Submitted to: Meeting Abstract
Publication Type: Abstract Only
Publication Acceptance Date: 3/1/2024
Publication Date: N/A
Citation: N/A

Interpretive Summary:

Technical Abstract: Objective: Preclinical models of gestational glucose dysregulation are limited due to the protective effect of female sex hormones on key metabolic tissues. Our objective is to determine whether the consumption of a 15% sugar solution can induce gestational hyperglycemia in UC Davis Type 2 Diabetes Mellitus (UCDT2DM) rats, which have a polygenic origin of diabetes. Methods: Female UCDT2DM rats (57.0 ± 8.8 days old) were provided ad libitum access to either 0% (control; n=6) or 15% sugar solution (19.5% high fructose corn syrup mixed with drinking water w/w; n=7) 2 weeks prior to mating and throughout pregnancy. Female rats were mated with non-diabetic male rats (~60.0 days old) and confirmation of pregnancy was determined by vaginal plug. Pregnant dams were euthanized at dpc 18.5 and fetal weights were collected. Non-fasting plasma glucose was measured with a glucometer at dpc 0.5, 7.5, 14.5, and 18.5. Oral glucose tolerance tests (OGTT) were conducted at dpc -2 and 17.5. Plasma glucose and insulin from OGTTs were measured with an enzymatic assay and electrochemiluminescent immunoassay. Results: Total energy intake in was greater in rats consuming added sugar relative to controls; driven by a significant increase in liquid intake.
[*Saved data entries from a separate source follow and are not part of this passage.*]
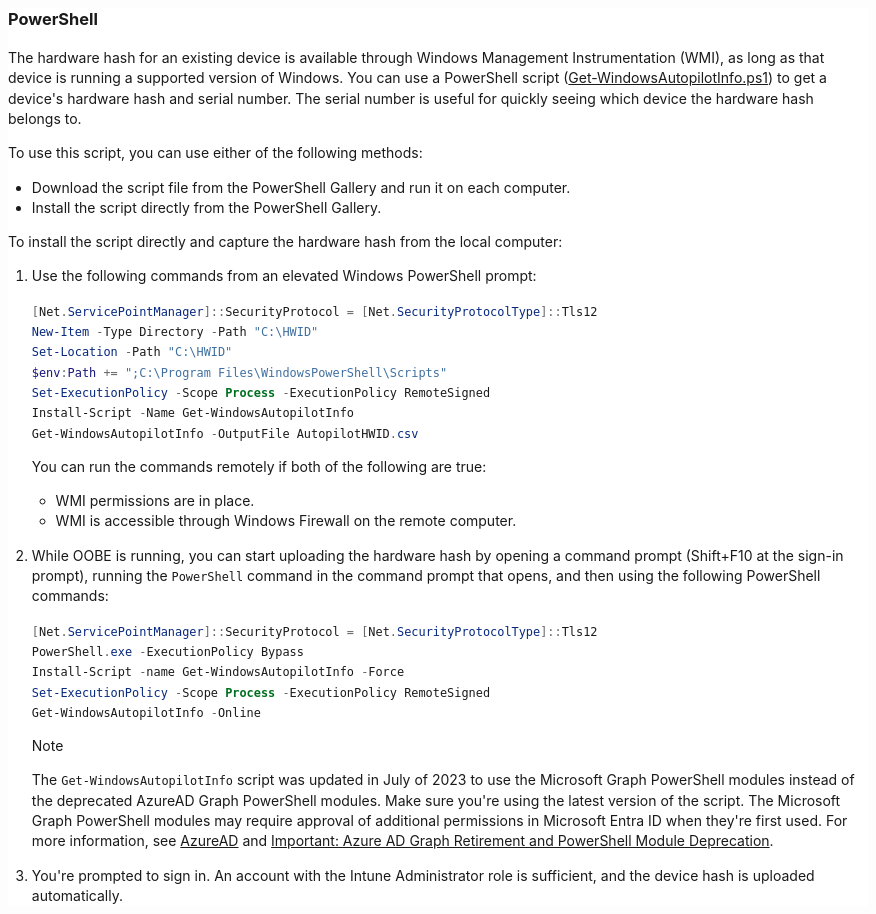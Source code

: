 ### PowerShell

The hardware hash for an existing device is available through Windows Management Instrumentation (WMI), as long as that device is running a supported version of Windows. You can use a PowerShell script ([Get-WindowsAutopilotInfo.ps1](https://www.powershellgallery.com/packages/Get-WindowsAutopilotInfo)) to get a device's hardware hash and serial number. The serial number is useful for quickly seeing which device the hardware hash belongs to.

To use this script, you can use either of the following methods:

- Download the script file from the PowerShell Gallery and run it on each computer.
- Install the script directly from the PowerShell Gallery.

To install the script directly and capture the hardware hash from the local computer:

1. Use the following commands from an elevated Windows PowerShell prompt:

   ```powershell
   [Net.ServicePointManager]::SecurityProtocol = [Net.SecurityProtocolType]::Tls12
   New-Item -Type Directory -Path "C:\HWID"
   Set-Location -Path "C:\HWID"
   $env:Path += ";C:\Program Files\WindowsPowerShell\Scripts"
   Set-ExecutionPolicy -Scope Process -ExecutionPolicy RemoteSigned
   Install-Script -Name Get-WindowsAutopilotInfo
   Get-WindowsAutopilotInfo -OutputFile AutopilotHWID.csv
   ```

   You can run the commands remotely if both of the following are true:

   - WMI permissions are in place.
   - WMI is accessible through Windows Firewall on the remote computer.

1. While OOBE is running, you can start uploading the hardware hash by opening a command prompt (Shift+F10 at the sign-in prompt), running the `PowerShell` command in the command prompt that opens, and then using the following PowerShell commands:

   ```powershell
   [Net.ServicePointManager]::SecurityProtocol = [Net.SecurityProtocolType]::Tls12
   PowerShell.exe -ExecutionPolicy Bypass
   Install-Script -name Get-WindowsAutopilotInfo -Force
   Set-ExecutionPolicy -Scope Process -ExecutionPolicy RemoteSigned
   Get-WindowsAutopilotInfo -Online
   ```

   > [!NOTE]
   >
   > The `Get-WindowsAutopilotInfo` script was updated in July of 2023 to use the Microsoft Graph PowerShell modules instead of the deprecated AzureAD Graph PowerShell modules. Make sure you're using the latest version of the script. The Microsoft Graph PowerShell modules may require approval of additional permissions in Microsoft Entra ID when they're first used. For more information, see [AzureAD](/powershell/module/azuread/) and [Important: Azure AD Graph Retirement and PowerShell Module Deprecation](https://techcommunity.microsoft.com/t5/microsoft-entra-azure-ad-blog/important-azure-ad-graph-retirement-and-powershell-module/ba-p/3848270).

1. You're prompted to sign in. An account with the Intune Administrator role is sufficient, and the device hash is uploaded automatically.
Percent change in body weight trended higher in sugar treated dams (P = 0.056); however, within day assessment showed no difference between groups. Similarly, non-fasting glucose levels were greater in rats consuming added sugar compared to controls (P < 0.01), but not different between groups in within time analyses. OGTT glucose curves were not different between sugar and control groups before or during pregnancy. Glucose curves at dpc 17.5 were significantly reduced in both groups compared to dpc -2. OGTT insulin curves were significantly elevated in both groups at dpc 17.5, however, rats consuming added sugar had 53% greater mean peak insulin levels compared to controls (P < 0.01). No difference in fetal weights were detected between groups when controlling for dam and litter size. Conclusion: A 15% addition of added sugar in drinking water led to gestational insulin resistance in UCDT2DM rats, but was not sufficient to induce gestational hyperglycemica. Additional studies are needed to determine whether the UCDT2DM Rat Model can be used as a polygenic model of glycemic glucose dysregulation.